Training Property Accountants on CAM Reconciliation: A 90-Day Plan

By Angel Campa, Founder, CapVeri

Why CAM Training Is Broken

Most property accounting hires learn CAM reconciliation the same way: they're handed a binder of last year's statements, told "do it like this," and left to figure it out. The prior year's work becomes the template — including whatever errors were in it. When the experienced accountant who built those statements leaves, institutional knowledge walks out the door.

The result is predictable: errors compound, leases get misread, and nobody can explain why the reconciliation works the way it does. The new accountant can produce a statement that looks right but can't defend it in a tenant audit because they don't understand the underlying logic.

A structured training program fixes this. It takes 90 days, it requires time from a senior team member, and it pays for itself the first time a new hire catches an error that would have become a tenant credit.


Prerequisites: What the New Hire Should Already Know

This training plan assumes the new property accountant has:

  • A bachelor's degree in accounting or equivalent experience
  • Familiarity with double-entry bookkeeping and GL structure
  • Basic proficiency in Excel (formulas, pivot tables, VLOOKUP)
  • Experience with at least one accounting system (Yardi, MRI, or similar)
  • No prior CAM reconciliation experience (the plan works for experienced hires too — they'll move through weeks 1–4 faster)

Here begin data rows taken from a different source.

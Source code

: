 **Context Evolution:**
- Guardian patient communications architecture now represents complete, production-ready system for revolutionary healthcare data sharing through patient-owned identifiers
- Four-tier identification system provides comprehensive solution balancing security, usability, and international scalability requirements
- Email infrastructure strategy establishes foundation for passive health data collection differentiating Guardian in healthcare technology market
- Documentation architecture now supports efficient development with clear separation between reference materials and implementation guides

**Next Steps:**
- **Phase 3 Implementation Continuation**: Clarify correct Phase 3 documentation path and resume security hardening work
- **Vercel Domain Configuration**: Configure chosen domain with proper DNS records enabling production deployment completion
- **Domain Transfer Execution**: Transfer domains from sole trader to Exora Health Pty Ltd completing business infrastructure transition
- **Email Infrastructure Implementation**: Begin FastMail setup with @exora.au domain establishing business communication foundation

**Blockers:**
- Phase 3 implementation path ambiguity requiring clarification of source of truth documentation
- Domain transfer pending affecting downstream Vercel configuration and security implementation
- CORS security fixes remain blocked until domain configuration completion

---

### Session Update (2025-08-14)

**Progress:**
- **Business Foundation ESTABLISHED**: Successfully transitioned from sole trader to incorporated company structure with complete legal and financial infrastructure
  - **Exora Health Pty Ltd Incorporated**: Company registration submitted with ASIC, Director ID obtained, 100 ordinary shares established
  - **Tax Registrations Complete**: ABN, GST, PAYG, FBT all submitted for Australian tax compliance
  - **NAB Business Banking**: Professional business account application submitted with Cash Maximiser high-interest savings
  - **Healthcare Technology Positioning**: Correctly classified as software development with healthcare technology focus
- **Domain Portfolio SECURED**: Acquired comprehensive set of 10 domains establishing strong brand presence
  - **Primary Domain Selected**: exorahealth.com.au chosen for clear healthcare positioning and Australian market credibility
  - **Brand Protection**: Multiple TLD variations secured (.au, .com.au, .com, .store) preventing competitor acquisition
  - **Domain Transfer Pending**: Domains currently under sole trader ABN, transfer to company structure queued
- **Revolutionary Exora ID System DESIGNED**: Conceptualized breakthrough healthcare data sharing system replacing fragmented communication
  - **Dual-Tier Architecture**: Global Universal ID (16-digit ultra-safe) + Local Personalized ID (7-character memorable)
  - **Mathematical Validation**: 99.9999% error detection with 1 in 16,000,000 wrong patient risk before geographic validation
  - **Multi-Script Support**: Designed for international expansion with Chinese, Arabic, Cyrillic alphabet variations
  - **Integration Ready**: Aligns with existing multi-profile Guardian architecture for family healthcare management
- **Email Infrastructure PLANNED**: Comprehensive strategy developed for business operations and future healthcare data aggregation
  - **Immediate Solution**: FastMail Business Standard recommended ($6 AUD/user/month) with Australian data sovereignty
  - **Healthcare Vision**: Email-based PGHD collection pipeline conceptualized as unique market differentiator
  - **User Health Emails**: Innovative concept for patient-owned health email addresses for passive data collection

Phase 1: Foundation (Days 1–30)

Week 1: Industry and Lease Fundamentals

Objective: Understand why CAM exists and how leases create the obligation.

Topics:

  • Commercial lease structures: NNN, modified gross, full-service gross
  • What "additional rent" means and how it differs from base rent
  • The concept of operating expense recovery — tenants pay their share of building costs
  • How CAM fits into the building's financial structure (revenue vs. cost recovery)
  • The difference between estimates (monthly payments) and reconciliation (annual true-up)

Exercises:

  1. Read three actual leases from the portfolio — one NNN, one modified gross, one full-service gross. For each lease, identify: (a) which expenses are recoverable, (b) the tenant's pro-rata share, (c) any caps or exclusions, (d) the base year (if applicable), (e) the admin fee structure.

  2. Create a lease abstract for each lease in a standard template. Compare to the existing abstract on file. Identify any discrepancies.

Assessment: Can the new hire explain, in plain language, what a tenant owes and why? Can they point to the lease section that creates the obligation?

Week 2: GL Structure and Expense Classification

Objective: Understand how building expenses flow from invoices to the GL to CAM pools.

Topics:

  • The building's chart of accounts — which GL ranges map to which expense categories
  • Operating expenses vs. capital expenditures (the CapEx distinction)
  • Common classification errors (HVAC replacement coded to R&M, tenant-specific costs in common area accounts)
  • How GL data feeds the reconciliation calculation
  • Gross-up: why it exists and when it applies

Exercises:

  1. Review the prior year's GL detail for one building. Identify every account that flows into the CAM pool and every account that's excluded. Document the mapping.

  2. Find three invoices over $10,000 in the R&M accounts. For each, determine whether the expense is properly classified as operating or should be capital. Write a one-paragraph justification.

  3. Calculate a simple gross-up: building has $180,000 in variable janitorial expenses, 75% occupancy, and the lease requires gross-up to 95%. What's the grossed-up amount? ($180,000 / 0.75 x 0.95 = $228,000)

Assessment: Can the new hire trace an invoice from receipt to GL posting to CAM pool inclusion? Can they explain why a specific expense is or isn't recoverable?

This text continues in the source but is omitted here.